▸ Description of the task
Which of the lines below contain the string "career"? Pull each one out of the data.
· · · · ·
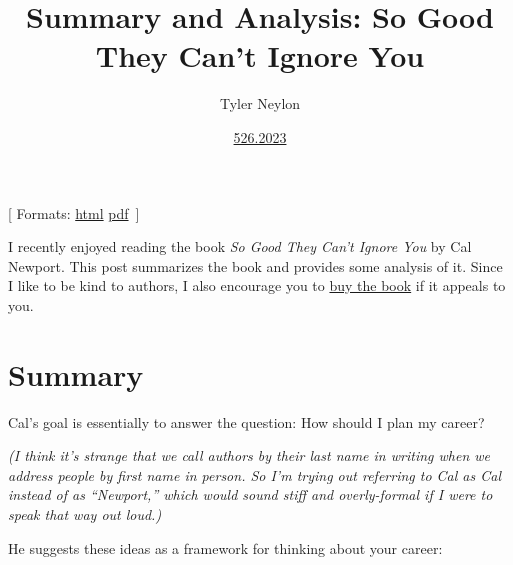 \documentclass[
]{article}
\title{Summary and Analysis: So Good They Can't Ignore You}
\author{Tyler Neylon}
\date{\href{https://tylerneylon.com/a/7date/}{526.2023}}
\newcommand{\class}[1]{}
\newcommand{\optquad}{\quad}
\newcommand{\smallscrneg}{}
\newcommand{\smallscr}[1]{}
\newcommand{\bigscr}[1]{#1}
\newcommand{\smallscrskip}[1]{}
\begin{document}
\maketitle

\newcommand{\R}{\mathbb{R}}
\newcommand{\N}{\mathbb{N}}
\newcommand{\eqnset}[1]{\left.\mbox{$#1$}\;\;\right\rbrace\class{postbrace}{ }}
\providecommand{\latexonlyrule}[3][]{}
\providecommand{\optquad}{\class{optquad}{}}
\providecommand{\smallscrneg}{\class{smallscrneg}{ }}
\providecommand{\bigscr}[1]{\class{bigscr}{#1}}
\providecommand{\smallscr}[1]{\class{smallscr}{#1}}
\providecommand{\smallscrskip}[1]{\class{smallscrskip}{\hskip #1}}

\newcommand{\mydots}{{\cdot}\kern -0.1pt{\cdot}\kern -0.1pt{\cdot}}

\newcommand{\?}{\stackrel{?}{=}}
\newcommand{\sign}{\textsf{sign}}
\newcommand{\order}{\textsf{order}}
\newcommand{\flips}{\textsf{flips}}
\newcommand{\samecycles}{\textsf{same$\\\_$cycles}}
\newcommand{\canon}{\textsf{canon}}
\newcommand{\cs}{\mathsf{cs}}
\newcommand{\dist}{\mathsf{dist}}
\renewcommand{\theenumi}{(\roman{enumi})}

{[} Formats:
\href{http://tylerneylon.com/b/newport_book/newport_book.html}{html}
\textbar{}
\href{http://tylerneylon.com/b/newport_book/newport_book.pdf}{pdf}
\(\,\){]}

I recently enjoyed reading the book \emph{So Good They Can't Ignore You}
by Cal Newport. This post summarizes the book and provides some analysis
of it. Since I like to be kind to authors, I also encourage you to
\href{https://www.amazon.com/So-Good-They-Cant-Ignore-You-audiobook/dp/B009CMO8JQ/}{buy
the book} if it appeals to you.

\hypertarget{summary}{%
\section{Summary}\label{summary}}

Cal's goal is essentially to answer the question: How should I plan my
career?

\emph{(I think it's strange that we call authors by their last name in
writing when we address people by first name in person. So I'm trying
out referring to Cal as Cal instead of as ``Newport,'' which would sound
stiff and overly-formal if I were to speak that way out loud.)}

He suggests these ideas as a framework for thinking about your career:
\end{document}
· · · · ·
▸ Task response
career?
He suggests these ideas as a framework for thinking about your career:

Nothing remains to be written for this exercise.